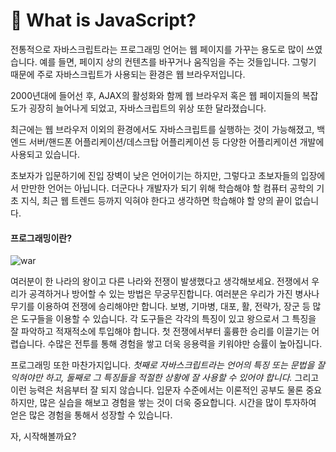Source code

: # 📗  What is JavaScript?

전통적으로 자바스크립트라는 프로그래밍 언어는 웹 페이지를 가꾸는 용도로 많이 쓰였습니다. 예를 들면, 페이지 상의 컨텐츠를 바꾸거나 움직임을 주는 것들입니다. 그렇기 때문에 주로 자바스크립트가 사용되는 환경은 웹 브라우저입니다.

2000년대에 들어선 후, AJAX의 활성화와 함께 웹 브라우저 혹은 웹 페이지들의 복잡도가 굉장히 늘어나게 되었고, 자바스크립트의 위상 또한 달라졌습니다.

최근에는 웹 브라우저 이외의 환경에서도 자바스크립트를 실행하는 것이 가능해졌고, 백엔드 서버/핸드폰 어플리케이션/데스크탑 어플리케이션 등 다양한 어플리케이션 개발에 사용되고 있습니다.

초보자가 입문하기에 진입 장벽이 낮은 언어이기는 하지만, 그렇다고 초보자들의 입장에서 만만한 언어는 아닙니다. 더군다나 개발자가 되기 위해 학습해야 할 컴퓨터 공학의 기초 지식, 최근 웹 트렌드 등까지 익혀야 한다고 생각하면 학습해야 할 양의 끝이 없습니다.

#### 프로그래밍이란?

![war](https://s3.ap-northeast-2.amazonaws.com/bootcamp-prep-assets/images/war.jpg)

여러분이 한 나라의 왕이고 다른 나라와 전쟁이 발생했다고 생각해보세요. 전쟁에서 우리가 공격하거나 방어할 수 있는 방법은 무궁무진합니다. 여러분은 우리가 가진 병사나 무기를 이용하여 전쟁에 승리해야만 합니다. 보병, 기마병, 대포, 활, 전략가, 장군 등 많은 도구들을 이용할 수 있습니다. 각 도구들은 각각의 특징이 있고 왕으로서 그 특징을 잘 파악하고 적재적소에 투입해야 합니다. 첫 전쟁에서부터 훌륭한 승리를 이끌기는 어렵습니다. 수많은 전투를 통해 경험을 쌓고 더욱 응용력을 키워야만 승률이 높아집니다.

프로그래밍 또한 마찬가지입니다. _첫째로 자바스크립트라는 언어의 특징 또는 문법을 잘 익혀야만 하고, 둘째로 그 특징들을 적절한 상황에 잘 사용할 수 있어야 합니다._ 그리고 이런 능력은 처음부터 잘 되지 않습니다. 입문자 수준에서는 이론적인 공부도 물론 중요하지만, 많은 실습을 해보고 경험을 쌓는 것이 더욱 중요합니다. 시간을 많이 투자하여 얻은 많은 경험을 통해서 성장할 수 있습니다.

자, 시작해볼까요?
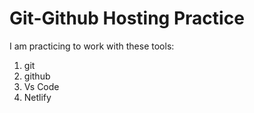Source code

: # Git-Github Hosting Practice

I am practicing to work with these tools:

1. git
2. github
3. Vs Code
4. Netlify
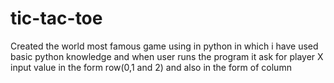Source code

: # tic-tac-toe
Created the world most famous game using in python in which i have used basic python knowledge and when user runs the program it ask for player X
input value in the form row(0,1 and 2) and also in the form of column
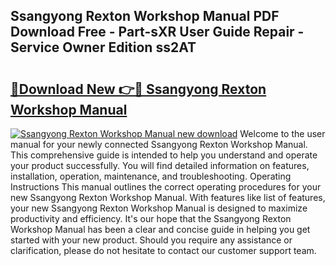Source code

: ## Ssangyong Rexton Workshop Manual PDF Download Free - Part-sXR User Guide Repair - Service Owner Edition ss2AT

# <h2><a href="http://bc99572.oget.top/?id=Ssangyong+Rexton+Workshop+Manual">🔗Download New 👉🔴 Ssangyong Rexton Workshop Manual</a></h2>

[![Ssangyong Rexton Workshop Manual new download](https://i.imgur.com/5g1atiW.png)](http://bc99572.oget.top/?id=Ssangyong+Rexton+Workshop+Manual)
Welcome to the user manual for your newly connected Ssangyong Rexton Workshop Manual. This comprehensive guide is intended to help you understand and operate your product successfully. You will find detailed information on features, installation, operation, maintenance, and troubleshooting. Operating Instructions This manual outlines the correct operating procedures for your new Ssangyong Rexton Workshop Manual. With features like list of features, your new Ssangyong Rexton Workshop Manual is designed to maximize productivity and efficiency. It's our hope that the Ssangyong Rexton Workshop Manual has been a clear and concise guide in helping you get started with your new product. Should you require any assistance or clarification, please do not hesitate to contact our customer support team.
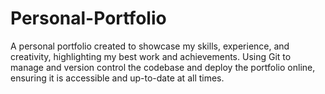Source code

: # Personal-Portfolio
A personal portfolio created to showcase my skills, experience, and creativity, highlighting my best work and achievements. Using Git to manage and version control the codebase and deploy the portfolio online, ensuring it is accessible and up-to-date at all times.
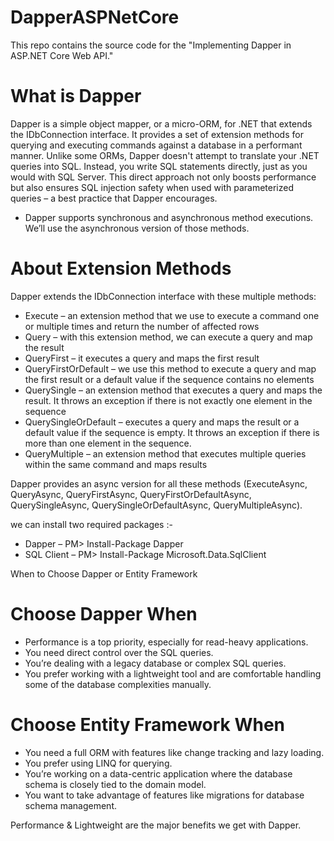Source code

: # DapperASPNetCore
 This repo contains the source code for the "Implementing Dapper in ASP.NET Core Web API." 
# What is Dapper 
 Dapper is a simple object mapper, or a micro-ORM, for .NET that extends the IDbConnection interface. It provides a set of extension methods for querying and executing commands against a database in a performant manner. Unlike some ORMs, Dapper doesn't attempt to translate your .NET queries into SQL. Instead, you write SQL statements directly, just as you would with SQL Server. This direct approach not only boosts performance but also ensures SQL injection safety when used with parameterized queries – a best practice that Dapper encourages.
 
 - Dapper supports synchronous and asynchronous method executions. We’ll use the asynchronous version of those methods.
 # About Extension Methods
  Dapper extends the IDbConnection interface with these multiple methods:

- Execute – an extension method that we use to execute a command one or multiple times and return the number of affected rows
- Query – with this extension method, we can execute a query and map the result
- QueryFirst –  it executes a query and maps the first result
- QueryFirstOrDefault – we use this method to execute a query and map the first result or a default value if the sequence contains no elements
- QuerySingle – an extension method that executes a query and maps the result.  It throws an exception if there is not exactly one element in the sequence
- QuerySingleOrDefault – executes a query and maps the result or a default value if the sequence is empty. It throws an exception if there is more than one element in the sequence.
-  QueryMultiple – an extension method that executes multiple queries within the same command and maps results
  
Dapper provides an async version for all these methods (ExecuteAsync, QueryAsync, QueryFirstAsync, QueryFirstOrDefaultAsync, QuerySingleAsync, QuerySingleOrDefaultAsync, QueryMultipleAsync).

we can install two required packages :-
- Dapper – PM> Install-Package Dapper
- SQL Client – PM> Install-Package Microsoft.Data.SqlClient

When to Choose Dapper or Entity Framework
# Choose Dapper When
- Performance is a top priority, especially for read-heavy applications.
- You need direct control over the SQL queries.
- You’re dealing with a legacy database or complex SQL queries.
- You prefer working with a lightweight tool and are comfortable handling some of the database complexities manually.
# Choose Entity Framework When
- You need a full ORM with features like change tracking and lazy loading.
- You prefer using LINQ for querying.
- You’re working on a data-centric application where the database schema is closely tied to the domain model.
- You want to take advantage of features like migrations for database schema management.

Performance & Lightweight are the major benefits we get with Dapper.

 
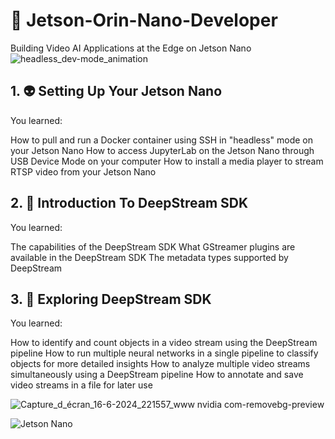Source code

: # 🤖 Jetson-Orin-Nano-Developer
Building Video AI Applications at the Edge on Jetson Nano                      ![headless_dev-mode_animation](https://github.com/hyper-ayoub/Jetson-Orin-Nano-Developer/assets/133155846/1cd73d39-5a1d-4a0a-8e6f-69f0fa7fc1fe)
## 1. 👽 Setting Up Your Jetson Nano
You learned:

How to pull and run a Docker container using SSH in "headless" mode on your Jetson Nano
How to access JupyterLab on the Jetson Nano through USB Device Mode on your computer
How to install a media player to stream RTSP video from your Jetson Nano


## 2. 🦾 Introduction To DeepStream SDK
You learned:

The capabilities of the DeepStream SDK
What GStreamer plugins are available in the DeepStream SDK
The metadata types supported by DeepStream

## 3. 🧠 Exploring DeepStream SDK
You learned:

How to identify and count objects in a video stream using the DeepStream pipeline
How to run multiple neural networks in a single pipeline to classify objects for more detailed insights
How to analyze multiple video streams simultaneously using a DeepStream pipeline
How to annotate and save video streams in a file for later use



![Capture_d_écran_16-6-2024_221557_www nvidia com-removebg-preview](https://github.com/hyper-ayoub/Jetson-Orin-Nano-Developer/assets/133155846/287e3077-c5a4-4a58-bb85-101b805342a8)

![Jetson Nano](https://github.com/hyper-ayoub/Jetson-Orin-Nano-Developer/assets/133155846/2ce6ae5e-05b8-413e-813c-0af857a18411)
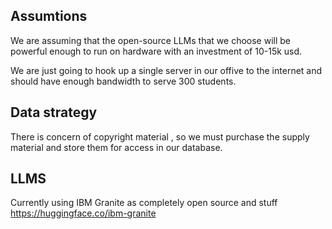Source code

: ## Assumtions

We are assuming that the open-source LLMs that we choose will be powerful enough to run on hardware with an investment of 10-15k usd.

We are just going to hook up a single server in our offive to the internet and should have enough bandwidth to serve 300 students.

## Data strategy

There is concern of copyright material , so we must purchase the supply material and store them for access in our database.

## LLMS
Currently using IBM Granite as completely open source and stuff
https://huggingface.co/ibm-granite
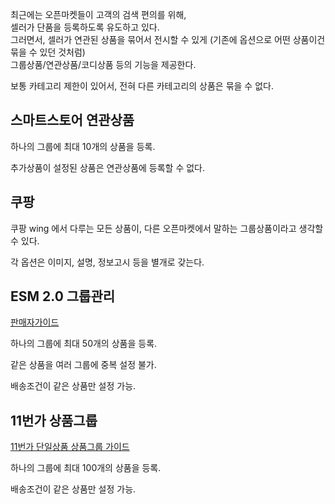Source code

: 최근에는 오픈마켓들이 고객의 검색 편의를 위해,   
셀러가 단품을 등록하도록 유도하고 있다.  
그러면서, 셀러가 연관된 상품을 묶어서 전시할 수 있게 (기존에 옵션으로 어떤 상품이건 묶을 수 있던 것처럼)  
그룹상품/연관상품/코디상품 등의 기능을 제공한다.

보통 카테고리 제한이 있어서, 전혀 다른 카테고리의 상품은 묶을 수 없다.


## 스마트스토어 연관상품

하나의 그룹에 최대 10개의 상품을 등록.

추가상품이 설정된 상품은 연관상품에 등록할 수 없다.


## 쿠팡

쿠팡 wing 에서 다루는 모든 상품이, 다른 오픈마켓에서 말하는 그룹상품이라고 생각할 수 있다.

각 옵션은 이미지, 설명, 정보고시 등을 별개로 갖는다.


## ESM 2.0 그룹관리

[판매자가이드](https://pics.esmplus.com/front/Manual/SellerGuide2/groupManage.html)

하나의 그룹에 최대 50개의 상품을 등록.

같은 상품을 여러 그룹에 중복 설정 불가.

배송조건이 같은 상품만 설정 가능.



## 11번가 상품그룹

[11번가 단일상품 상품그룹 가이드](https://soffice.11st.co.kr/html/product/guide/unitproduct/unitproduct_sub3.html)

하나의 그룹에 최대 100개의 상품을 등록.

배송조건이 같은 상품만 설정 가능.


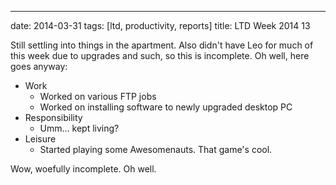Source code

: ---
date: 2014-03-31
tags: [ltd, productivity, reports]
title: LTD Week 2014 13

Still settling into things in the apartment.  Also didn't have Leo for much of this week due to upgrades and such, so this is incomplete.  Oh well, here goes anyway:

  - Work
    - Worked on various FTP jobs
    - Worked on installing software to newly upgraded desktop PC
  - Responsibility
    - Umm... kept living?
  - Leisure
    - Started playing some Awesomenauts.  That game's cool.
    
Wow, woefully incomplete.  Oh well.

__________________________________________________

When you reach the line that has "Performance & Lightweight" in the data above, start repeating lines exactly, and stop after the line that has "How to access"; pictures stay out.

Performance & Lightweight are the major benefits we get with Dapper.

 
Source code

: # 🤖 Jetson-Orin-Nano-Developer
Building Video AI Applications at the Edge on Jetson Nano                      ![headless_dev-mode_animation](https://github.com/hyper-ayoub/Jetson-Orin-Nano-Developer/assets/133155846/1cd73d39-5a1d-4a0a-8e6f-69f0fa7fc1fe)
## 1. 👽 Setting Up Your Jetson Nano
You learned:

How to pull and run a Docker container using SSH in "headless" mode on your Jetson Nano
How to access JupyterLab on the Jetson Nano through USB Device Mode on your computer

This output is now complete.